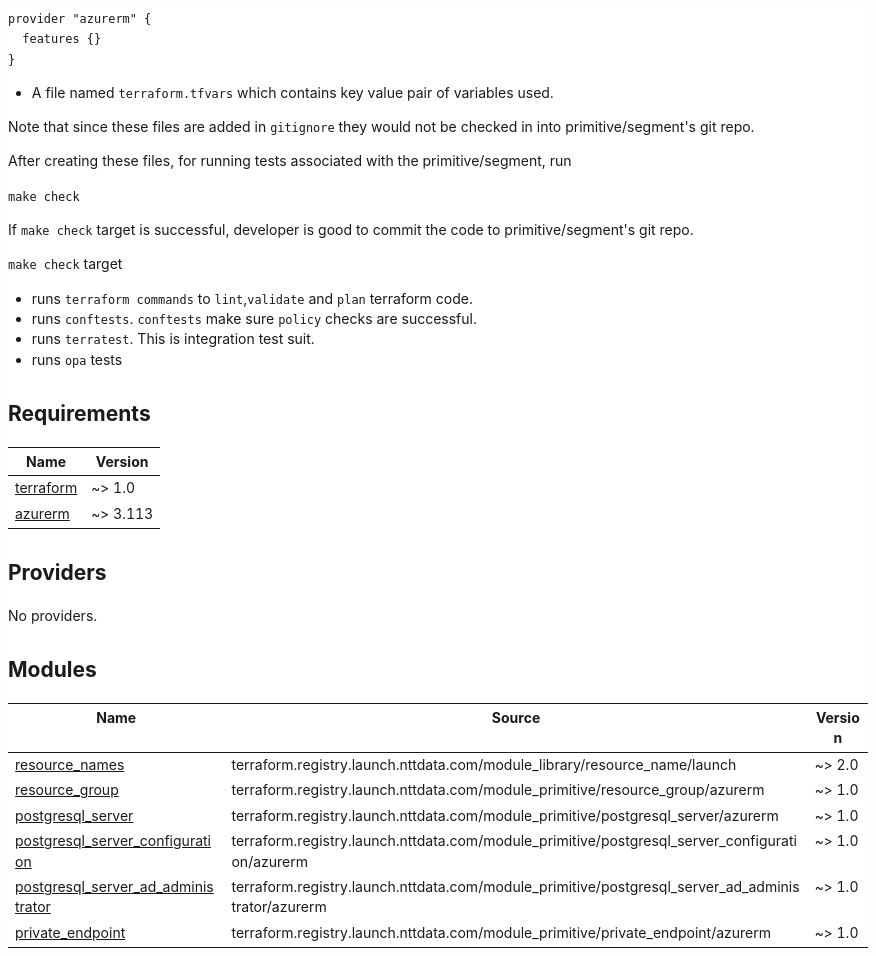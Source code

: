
 ```
provider "azurerm" {
  features {}
}
```

- A file named `terraform.tfvars` which contains key value pair of variables used.

Note that since these files are added in `gitignore` they would not be checked in into primitive/segment's git repo.

After creating these files, for running tests associated with the primitive/segment, run

```
make check
```

If `make check` target is successful, developer is good to commit the code to primitive/segment's git repo.

`make check` target

- runs `terraform commands` to `lint`,`validate` and `plan` terraform code.
- runs `conftests`. `conftests` make sure `policy` checks are successful.
- runs `terratest`. This is integration test suit.
- runs `opa` tests

## Requirements

| Name | Version |
|------|---------|
| <a name="requirement_terraform"></a> [terraform](#requirement\_terraform) | ~> 1.0 |
| <a name="requirement_azurerm"></a> [azurerm](#requirement\_azurerm) | ~> 3.113 |

## Providers

No providers.

## Modules

| Name | Source | Version |
|------|--------|---------|
| <a name="module_resource_names"></a> [resource\_names](#module\_resource\_names) | terraform.registry.launch.nttdata.com/module_library/resource_name/launch | ~> 2.0 |
| <a name="module_resource_group"></a> [resource\_group](#module\_resource\_group) | terraform.registry.launch.nttdata.com/module_primitive/resource_group/azurerm | ~> 1.0 |
| <a name="module_postgresql_server"></a> [postgresql\_server](#module\_postgresql\_server) | terraform.registry.launch.nttdata.com/module_primitive/postgresql_server/azurerm | ~> 1.0 |
| <a name="module_postgresql_server_configuration"></a> [postgresql\_server\_configuration](#module\_postgresql\_server\_configuration) | terraform.registry.launch.nttdata.com/module_primitive/postgresql_server_configuration/azurerm | ~> 1.0 |
| <a name="module_postgresql_server_ad_administrator"></a> [postgresql\_server\_ad\_administrator](#module\_postgresql\_server\_ad\_administrator) | terraform.registry.launch.nttdata.com/module_primitive/postgresql_server_ad_administrator/azurerm | ~> 1.0 |
| <a name="module_private_endpoint"></a> [private\_endpoint](#module\_private\_endpoint) | terraform.registry.launch.nttdata.com/module_primitive/private_endpoint/azurerm | ~> 1.0 |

Brief: Reproduce the records above from their first line to the line bearing "- A file named", both ends included, leaving every picture out.

Response to this task:
Source code

:
 ```
provider "azurerm" {
  features {}
}
```

- A file named `terraform.tfvars` which contains key value pair of variables used.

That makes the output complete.